Daniel P. Berrangé <berrange at redhat.com> writes:

> On Wed, May 08, 2019 at 02:44:07PM +0200, Markus Armbruster wrote:
[...]
>> Double-checking: do you propose to encode *all* numbers as strings, or
>> just certain "problematic" numbers?
>> 
>> If the latter, I guess your idea of "problematic" is "not representable
>> exactly as double precision floating-point".
>
> We have a few options
>
>  1. Use string format for values > 2^53-1, int format below that
>  2. Use string format for all fields which are 64-bit ints whether
>     signed or unsigned
>  3. Use string format for all fields which are integers, even 32-bit
>     ones
>
> I would probably suggest option 2. It would make the QEMU impl quite
> easy IIUC, we we'd just change the QAPI visitor's impl for the int64
> and uint64 fields to use string format (when the right capability is
> negotiated by QMP).
>
> I include 3 only for completeness - I don't think there's a hugely
> compelling reason to mess with 32-bit ints.

Agree.

> Option 1 is the bare minimum needed to ensure precision, but to me
> it feels a bit dirty to say a given field will have different encoding
> depending on the value. If apps need to deal with string encoding, they
> might as well just use it for all values in a given field.
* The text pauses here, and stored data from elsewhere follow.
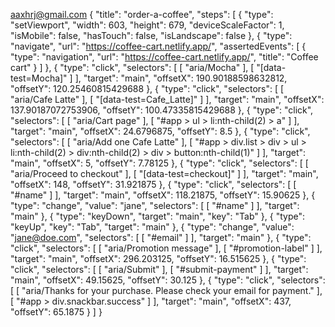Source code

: aaxhrj@gmail.com 
{
  "title": "order-a-coffee",
  "steps": [
    {
      "type": "setViewport",
      "width": 603,
      "height": 679,
      "deviceScaleFactor": 1,
      "isMobile": false,
      "hasTouch": false,
      "isLandscape": false
    },
    {
      "type": "navigate",
      "url": "https://coffee-cart.netlify.app/",
      "assertedEvents": [
        {
          "type": "navigation",
          "url": "https://coffee-cart.netlify.app/",
          "title": "Coffee cart"
        }
      ]
    },
    {
      "type": "click",
      "selectors": [
        [
          "aria/Mocha"
        ],
        [
          "[data-test=Mocha]"
        ]
      ],
      "target": "main",
      "offsetX": 190.90188598632812,
      "offsetY": 120.25460815429688
    },
    {
      "type": "click",
      "selectors": [
        [
          "aria/Cafe Latte"
        ],
        [
          "[data-test=Cafe_Latte]"
        ]
      ],
      "target": "main",
      "offsetX": 137.90187072753906,
      "offsetY": 100.47335815429688
    },
    {
      "type": "click",
      "selectors": [
        [
          "aria/Cart page"
        ],
        [
          "#app > ul > li:nth-child(2) > a"
        ]
      ],
      "target": "main",
      "offsetX": 24.6796875,
      "offsetY": 8.5
    },
    {
      "type": "click",
      "selectors": [
        [
          "aria/Add one Cafe Latte"
        ],
        [
          "#app > div.list > div > ul > li:nth-child(2) > div:nth-child(2) > div > button:nth-child(1)"
        ]
      ],
      "target": "main",
      "offsetX": 5,
      "offsetY": 7.78125
    },
    {
      "type": "click",
      "selectors": [
        [
          "aria/Proceed to checkout"
        ],
        [
          "[data-test=checkout]"
        ]
      ],
      "target": "main",
      "offsetX": 148,
      "offsetY": 31.921875
    },
    {
      "type": "click",
      "selectors": [
        [
          "#name"
        ]
      ],
      "target": "main",
      "offsetX": 118.21875,
      "offsetY": 15.90625
    },
    {
      "type": "change",
      "value": "jane",
      "selectors": [
        [
          "#name"
        ]
      ],
      "target": "main"
    },
    {
      "type": "keyDown",
      "target": "main",
      "key": "Tab"
    },
    {
      "type": "keyUp",
      "key": "Tab",
      "target": "main"
    },
    {
      "type": "change",
      "value": "jane@doe.com",
      "selectors": [
        [
          "#email"
        ]
      ],
      "target": "main"
    },
    {
      "type": "click",
      "selectors": [
        [
          "aria/Promotion message"
        ],
        [
          "#promotion-label"
        ]
      ],
      "target": "main",
      "offsetX": 296.203125,
      "offsetY": 16.515625
    },
    {
      "type": "click",
      "selectors": [
        [
          "aria/Submit"
        ],
        [
          "#submit-payment"
        ]
      ],
      "target": "main",
      "offsetX": 49.15625,
      "offsetY": 30.125
    },
    {
      "type": "click",
      "selectors": [
        [
          "aria/Thanks for your purchase. Please check your email for payment."
        ],
        [
          "#app > div.snackbar.success"
        ]
      ],
      "target": "main",
      "offsetX": 437,
      "offsetY": 65.1875
    }
  ]
}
I guess that depends on what this interoperability capability does for
QMP *input*.

For *output*, QEMU has to encode a number either as JSON number or as
JSON string

For *input*, QEMU could accept either.  Or it could accept only the
encoding it produces on output.

Got a preference?

[...]
>> You wrote Jansson "raises a fatal parse error for unsigned 64-bit values
>> above 2^63-1".  Does that mean it rejects 9223372036854775808, but
>> accepts 9223372036854775808.0 (with loss of precision)?
>
> If it sees a '.' in the number, then it call strtod() and checks for
> the overflow conditions.
>
> If it doesn't see a '.' in the number then it calls strtoll and checks
> for the overflow conditions.
>
> So to answer you question, yes, it looks like it will reject
> 9223372036854775808 and accept 9223372036854775808.0 with loss of
> precision.

Sucks :)

But then JSON does.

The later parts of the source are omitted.